I've been trying to get back to reading, which was near impossible whilst drugged out on the painkillers, and have restarted the book 'Compulsory Miseducation' by Paul Goodman. Published in the 1960s and is a criticism of the formal schooling system, as it was in America at this time. I'm only a few chapters in, but thought these few sections worth quoting:
(on High School 'dropouts'
"..Numerically far more important than these overt drop-outs at sixteen, however, are the children who conform to schooling between the ages of six to sixteen or twenty, but who drop out internally and day-dream, their days wasted, their liberty caged and scheduled.

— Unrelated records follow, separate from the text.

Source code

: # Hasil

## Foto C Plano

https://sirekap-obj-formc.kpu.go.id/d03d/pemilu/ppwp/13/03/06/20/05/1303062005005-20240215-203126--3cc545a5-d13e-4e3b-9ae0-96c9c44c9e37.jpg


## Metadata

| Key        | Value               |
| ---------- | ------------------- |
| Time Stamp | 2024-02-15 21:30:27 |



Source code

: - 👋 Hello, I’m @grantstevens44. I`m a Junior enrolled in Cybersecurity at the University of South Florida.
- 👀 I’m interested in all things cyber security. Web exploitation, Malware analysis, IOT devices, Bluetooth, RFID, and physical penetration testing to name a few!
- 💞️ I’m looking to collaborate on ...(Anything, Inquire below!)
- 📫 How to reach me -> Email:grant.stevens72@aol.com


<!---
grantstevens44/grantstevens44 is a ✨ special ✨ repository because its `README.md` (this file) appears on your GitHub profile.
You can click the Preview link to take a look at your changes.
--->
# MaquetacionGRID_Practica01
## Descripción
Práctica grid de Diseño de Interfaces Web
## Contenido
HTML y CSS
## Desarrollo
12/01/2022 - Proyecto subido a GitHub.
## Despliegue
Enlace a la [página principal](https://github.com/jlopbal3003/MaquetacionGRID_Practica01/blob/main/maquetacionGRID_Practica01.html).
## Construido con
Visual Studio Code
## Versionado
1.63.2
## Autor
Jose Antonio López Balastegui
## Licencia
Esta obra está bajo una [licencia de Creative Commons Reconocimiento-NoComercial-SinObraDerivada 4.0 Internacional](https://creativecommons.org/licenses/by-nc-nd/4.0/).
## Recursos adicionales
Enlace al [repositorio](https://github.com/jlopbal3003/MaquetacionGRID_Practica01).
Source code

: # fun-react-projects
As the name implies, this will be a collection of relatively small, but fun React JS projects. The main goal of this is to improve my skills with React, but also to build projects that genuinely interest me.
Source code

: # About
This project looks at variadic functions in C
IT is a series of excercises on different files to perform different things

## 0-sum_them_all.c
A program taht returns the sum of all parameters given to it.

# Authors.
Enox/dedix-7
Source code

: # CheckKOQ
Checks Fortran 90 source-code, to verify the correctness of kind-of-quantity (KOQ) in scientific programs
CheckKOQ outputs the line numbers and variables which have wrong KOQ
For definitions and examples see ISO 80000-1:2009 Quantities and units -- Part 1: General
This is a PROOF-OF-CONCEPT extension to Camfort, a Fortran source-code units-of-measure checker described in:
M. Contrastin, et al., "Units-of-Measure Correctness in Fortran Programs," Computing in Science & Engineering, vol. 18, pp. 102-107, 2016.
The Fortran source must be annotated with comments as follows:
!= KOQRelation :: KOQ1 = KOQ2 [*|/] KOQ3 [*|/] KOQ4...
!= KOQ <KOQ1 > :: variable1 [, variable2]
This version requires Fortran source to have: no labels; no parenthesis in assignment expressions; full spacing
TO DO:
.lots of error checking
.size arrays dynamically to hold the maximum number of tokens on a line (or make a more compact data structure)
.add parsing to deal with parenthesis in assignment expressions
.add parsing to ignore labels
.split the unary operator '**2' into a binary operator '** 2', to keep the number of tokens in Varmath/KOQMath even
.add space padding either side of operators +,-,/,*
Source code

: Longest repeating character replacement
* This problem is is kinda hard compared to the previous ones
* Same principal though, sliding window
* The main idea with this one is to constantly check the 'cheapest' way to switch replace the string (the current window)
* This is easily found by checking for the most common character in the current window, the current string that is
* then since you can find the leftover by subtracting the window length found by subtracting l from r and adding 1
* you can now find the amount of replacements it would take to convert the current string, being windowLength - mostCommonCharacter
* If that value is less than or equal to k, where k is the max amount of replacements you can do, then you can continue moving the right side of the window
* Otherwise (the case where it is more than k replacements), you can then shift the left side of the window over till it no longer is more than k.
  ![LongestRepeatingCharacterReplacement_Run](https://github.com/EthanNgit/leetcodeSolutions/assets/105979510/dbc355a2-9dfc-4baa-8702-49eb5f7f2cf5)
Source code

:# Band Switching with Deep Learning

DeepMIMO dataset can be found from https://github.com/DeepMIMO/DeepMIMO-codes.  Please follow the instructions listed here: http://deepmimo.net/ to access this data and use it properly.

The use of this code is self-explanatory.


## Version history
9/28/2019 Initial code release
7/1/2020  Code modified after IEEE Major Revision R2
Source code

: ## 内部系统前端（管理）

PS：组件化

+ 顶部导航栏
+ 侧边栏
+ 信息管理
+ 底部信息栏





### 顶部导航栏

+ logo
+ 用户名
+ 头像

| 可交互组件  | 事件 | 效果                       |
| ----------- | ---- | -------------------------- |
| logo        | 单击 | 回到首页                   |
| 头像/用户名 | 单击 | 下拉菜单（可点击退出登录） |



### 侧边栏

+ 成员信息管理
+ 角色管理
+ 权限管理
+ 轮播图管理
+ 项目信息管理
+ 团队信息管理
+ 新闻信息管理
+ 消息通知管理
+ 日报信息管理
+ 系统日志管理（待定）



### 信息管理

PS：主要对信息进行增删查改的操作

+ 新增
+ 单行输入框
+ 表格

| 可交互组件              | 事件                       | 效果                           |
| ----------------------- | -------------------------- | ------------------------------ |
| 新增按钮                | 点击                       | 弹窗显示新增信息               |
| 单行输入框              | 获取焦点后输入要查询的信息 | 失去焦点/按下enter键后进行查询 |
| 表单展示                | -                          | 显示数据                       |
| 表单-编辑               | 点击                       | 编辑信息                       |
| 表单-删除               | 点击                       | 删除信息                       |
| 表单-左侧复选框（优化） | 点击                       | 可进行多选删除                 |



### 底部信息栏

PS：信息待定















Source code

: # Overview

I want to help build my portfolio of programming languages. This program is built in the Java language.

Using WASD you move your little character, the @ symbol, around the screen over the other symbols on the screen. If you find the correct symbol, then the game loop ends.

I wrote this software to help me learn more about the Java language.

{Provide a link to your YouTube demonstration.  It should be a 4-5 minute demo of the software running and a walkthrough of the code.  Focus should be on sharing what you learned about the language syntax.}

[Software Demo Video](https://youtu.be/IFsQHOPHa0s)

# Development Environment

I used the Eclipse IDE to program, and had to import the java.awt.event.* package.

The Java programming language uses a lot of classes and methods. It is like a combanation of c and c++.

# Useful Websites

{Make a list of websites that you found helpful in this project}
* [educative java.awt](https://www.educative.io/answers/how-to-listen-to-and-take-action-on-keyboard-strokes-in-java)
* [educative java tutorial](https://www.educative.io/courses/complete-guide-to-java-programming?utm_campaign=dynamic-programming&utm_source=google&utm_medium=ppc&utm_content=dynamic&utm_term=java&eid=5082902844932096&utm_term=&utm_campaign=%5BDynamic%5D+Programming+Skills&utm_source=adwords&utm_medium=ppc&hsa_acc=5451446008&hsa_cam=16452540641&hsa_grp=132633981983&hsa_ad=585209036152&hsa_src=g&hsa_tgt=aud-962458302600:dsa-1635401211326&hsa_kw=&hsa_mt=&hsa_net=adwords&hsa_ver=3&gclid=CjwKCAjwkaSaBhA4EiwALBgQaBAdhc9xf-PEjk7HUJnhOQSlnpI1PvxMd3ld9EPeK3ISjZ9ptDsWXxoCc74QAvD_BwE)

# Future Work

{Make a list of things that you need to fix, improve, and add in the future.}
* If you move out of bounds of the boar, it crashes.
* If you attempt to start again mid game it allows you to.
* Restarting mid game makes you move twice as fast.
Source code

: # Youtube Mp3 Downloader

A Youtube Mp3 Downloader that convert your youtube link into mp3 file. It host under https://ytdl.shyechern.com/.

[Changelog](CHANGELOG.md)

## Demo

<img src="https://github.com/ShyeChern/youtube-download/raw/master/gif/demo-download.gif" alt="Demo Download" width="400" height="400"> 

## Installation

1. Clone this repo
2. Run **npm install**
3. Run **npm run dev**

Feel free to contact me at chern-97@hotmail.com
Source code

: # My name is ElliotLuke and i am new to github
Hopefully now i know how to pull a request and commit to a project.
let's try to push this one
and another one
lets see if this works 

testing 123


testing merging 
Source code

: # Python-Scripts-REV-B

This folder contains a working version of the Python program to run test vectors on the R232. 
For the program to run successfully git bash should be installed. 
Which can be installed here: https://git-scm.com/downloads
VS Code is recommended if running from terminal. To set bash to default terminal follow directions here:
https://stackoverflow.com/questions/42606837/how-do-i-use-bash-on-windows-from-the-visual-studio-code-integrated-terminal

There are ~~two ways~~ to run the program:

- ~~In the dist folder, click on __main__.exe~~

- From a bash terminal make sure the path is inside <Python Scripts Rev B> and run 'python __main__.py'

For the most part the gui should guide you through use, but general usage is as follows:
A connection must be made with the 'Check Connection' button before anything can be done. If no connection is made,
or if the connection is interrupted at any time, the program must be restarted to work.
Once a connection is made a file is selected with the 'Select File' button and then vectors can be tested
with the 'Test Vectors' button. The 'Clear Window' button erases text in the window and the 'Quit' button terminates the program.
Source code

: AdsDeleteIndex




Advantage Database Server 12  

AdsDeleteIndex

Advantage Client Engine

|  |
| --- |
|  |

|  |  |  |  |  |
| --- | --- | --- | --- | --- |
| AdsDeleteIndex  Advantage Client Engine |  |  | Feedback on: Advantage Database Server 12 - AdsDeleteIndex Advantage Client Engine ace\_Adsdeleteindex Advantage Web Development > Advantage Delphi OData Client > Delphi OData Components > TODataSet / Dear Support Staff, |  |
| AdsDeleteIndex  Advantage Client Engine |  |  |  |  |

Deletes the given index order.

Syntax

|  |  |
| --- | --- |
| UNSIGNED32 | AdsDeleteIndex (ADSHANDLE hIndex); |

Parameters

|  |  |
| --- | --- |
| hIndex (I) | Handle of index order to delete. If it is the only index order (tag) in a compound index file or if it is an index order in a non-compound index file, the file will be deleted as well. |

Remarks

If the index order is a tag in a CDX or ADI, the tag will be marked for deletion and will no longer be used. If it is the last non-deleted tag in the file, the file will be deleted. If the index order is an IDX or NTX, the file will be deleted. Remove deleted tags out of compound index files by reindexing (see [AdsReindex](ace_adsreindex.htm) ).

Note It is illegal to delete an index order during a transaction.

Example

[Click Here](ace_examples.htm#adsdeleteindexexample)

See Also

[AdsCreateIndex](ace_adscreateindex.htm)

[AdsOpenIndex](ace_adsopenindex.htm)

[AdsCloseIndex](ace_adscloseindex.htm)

And there are many such in the middle class, from backgrounds with plenty of food and some books and art, where the youth is seduced by the prospect of money and status, but even more where he is terrified to jeapardize the only pattern of life he knows"
And on learning to read:
"A great neurologist tells me that the puzzle is not how to teach reading, but why some children fail to learn to read. Given the amount of exposure that any urban child gets, any normal animal should spontaneously catch on to that code. what prevents? It is almost demonstrable that, for many children, it is precisely going to school that prevents - because of the school's alien style, banning of spontaneous interset, extrinsic rewards and punishments. (In many under privaliged schools, the IQ steadily falls the longer they got to school.)Many of the backward readers might have had a better chance on the streets."